Russian billionaire Mikhail Fridman’s Alfa Group, a Kremlin-friendly investment group, has purchased a controlling stake in the production of the salty-tasting Borjomi, Georgian and Russian news outlets reported on January 27. The family of the late Georgian oligarch Badri Patarkatsishvili, who owned the stake, confirmed the deal, estimated at $300 million, but noted that they will retain a role in the company's management.
The controversial sale -- some Georgians view it as part of a sell-out to the enemy -- comes against the backdrop of Prime Minister Bidzina Ivanishvili's attempts to find a way to Russian hearts through Russian stomachs.
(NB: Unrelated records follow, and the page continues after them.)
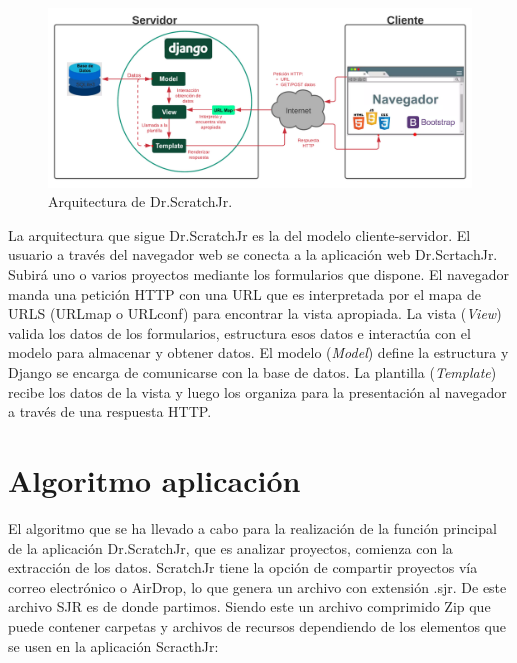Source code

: \documentclass[a4paper, 12pt]{book}
\begin{document}
\begin{figure}[h!]
  \centering
  \includegraphics[width=16cm, keepaspectratio]{img/arquitectura.png}
  \caption{Arquitectura de Dr.ScratchJr.}\label{fig:arquitectura}
\end{figure}

La arquitectura que sigue Dr.ScratchJr es la del modelo cliente-servidor.
El usuario a través del navegador web se conecta a la aplicación web Dr.ScrtachJr.
Subirá uno o varios proyectos mediante los formularios que dispone. 
El navegador manda una petición HTTP con una URL que es interpretada por el mapa de URLS (URLmap o URLconf) para encontrar la vista apropiada.
La vista (\emph{View}) valida los datos de los formularios, estructura esos datos e interactúa con el modelo para almacenar y obtener datos.
El modelo (\emph{Model}) define la estructura y Django se encarga de comunicarse con la base de datos.
La plantilla (\emph{Template}) recibe los datos de la vista y luego los organiza para la presentación al navegador a través de una respuesta HTTP.

\section{Algoritmo aplicación} 
\label{sec:algoritmo}


\vspace{5mm}
El algoritmo que se ha llevado a cabo para la realización de la función principal de la aplicación Dr.ScratchJr, que es analizar proyectos, comienza con la extracción de los datos.
ScratchJr tiene la opción de compartir proyectos vía correo electrónico o AirDrop, lo que genera un archivo con extensión .sjr.
De este archivo SJR es de donde partimos.
Siendo este un archivo comprimido Zip que puede contener carpetas y archivos de recursos dependiendo de los elementos que se usen en la aplicación ScracthJr:
\end{document}
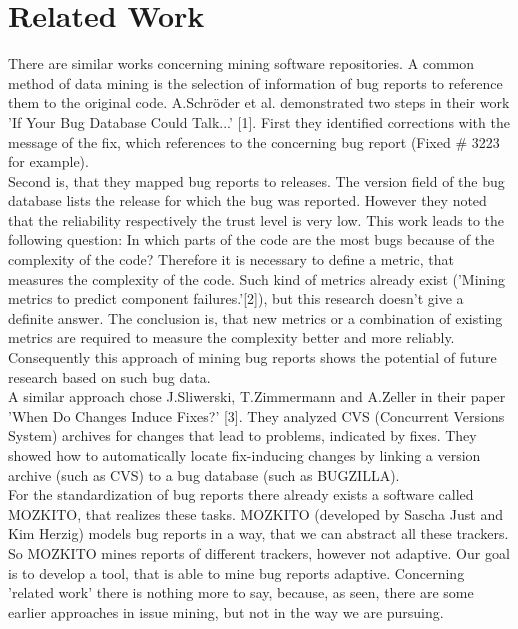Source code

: \documentclass[12pt,a4paper,final]{article}
\begin{document}
\section{Related Work}
There are similar works concerning mining software repositories. A common method of data mining is the selection of information of bug reports to reference them to the original code. A.Schröder et al. demonstrated two steps in their work 'If Your Bug Database Could Talk...' [1]. First they identified corrections with the message of the fix, which references to the concerning bug report (Fixed \# 3223 for example).\\ Second is, that they mapped bug reports to releases. The version field of the bug database lists the release for which the bug was reported. However they noted that the reliability respectively the trust level is very low. This work leads to the following question: In which parts of the code are the most bugs because of the complexity of the code? Therefore it is necessary to define a metric, that measures the complexity of the code. Such kind of metrics already exist ('Mining metrics to predict
component failures.'[2]), but this research doesn't give a definite answer. The conclusion is, that new metrics or a combination of existing metrics are required to measure the complexity better and more reliably. Consequently this approach of mining bug reports shows the potential of future research based on such bug data.\\ A similar approach chose J.Sliwerski, T.Zimmermann and A.Zeller in their paper 'When Do Changes Induce Fixes?' [3]. They analyzed CVS (Concurrent Versions System) archives for changes that lead to problems, indicated by fixes. They showed how to automatically locate fix-inducing changes by linking a version archive (such as CVS) to a bug database (such as BUGZILLA).\\ 
For the standardization of bug reports there already exists a software called MOZKITO, that realizes these tasks. MOZKITO (developed by Sascha Just and Kim Herzig) models bug reports in a way, that we can abstract all these trackers. So MOZKITO mines reports of different trackers, however not adaptive. Our goal is to develop a tool, that is able to mine bug reports adaptive. Concerning 'related work' there is nothing more to say, because, as seen, there are some earlier approaches in issue mining, but not in the way we are pursuing. 
\end{document}
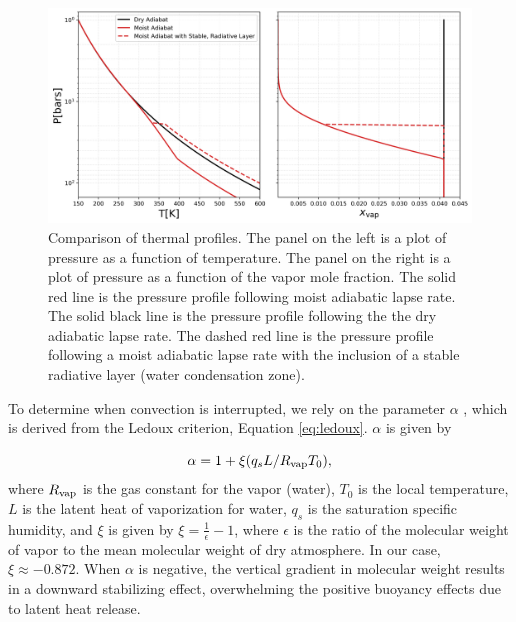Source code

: \documentclass[11pt]{ucscthesisbs}
\begin{document}
\begin{figure}[ht!]
 \centerline{
  \includegraphics[width=6.5in]{figures/comparison_dry_vs_moist_lapse_rates.png}
 }
\caption[A Standard Interior Structure Model]
{Comparison of thermal profiles. The panel on the left is a plot of pressure as a function of temperature. The panel on the right is a plot of pressure as a function of the vapor mole fraction. The solid red line is the pressure profile following moist adiabatic lapse rate. The solid black line is the pressure profile following the the dry adiabatic lapse rate. The dashed red line is the pressure profile following a moist adiabatic lapse rate with the inclusion of a stable radiative layer (water condensation zone).} 
\label{fig:comparison_adiabatic_profiles}
\end{figure}


To determine when convection is interrupted, we rely on the parameter $\alpha$ \citep{friedson_2017}, which is derived from the Ledoux criterion, Equation \ref{eq:ledoux}. $\alpha$ is given by

\begin{equation}
  \alpha = 1 + \xi (q_{s} L / R_{\rm vap} T_{0}) ,
  \label{eq:alpha}
\end{equation}
where $R_{\rm vap}$ is the gas constant for the vapor (water), $T_{0}$ is the local temperature, $L$ is the latent heat of vaporization for water, $q_{s}$ is the saturation specific humidity, and $\xi$ is given by $\xi = \frac{1}{\epsilon} - 1$, where $\epsilon$ is the ratio of the molecular weight of vapor to the mean molecular weight of dry atmosphere. In our case, $\xi \approx -0.872$. When $\alpha$ is negative, the vertical gradient in molecular weight results in a downward stabilizing effect, overwhelming the positive buoyancy effects due to latent heat release.
\end{document}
Next week, Moscow will host key talks on canceling the prohibition on Georgian drinks, which has put the Russians on a Georgian-free diet since 2006. At the time, Gennady Onishchenko, Russia’s top food-taster, declared that beverages from NATO-aspiring, US-friendly Georgia were inimical to Russian health.
But Onishchenko, head of the Rospotrebnadzor food safety agency, has found recently that Georgian beverages are not so bad after all; especially after Russia-bashing Georgian President Mikheil Saakashvili’s party lost in Georgia's October 2012 parliamentary elections.
He said that he might inspect production facilities on the ground to make sure they meet Russia’s supposedly high food standards. But many commentators, both in Russia and Georgia, believe that Russian food officials will be happy with any Georgian drink as long as it no longer tastes like Saakashvili.
Giorgi Lomsadze is a journalist based in Tbilisi, and author of Tamada Tales.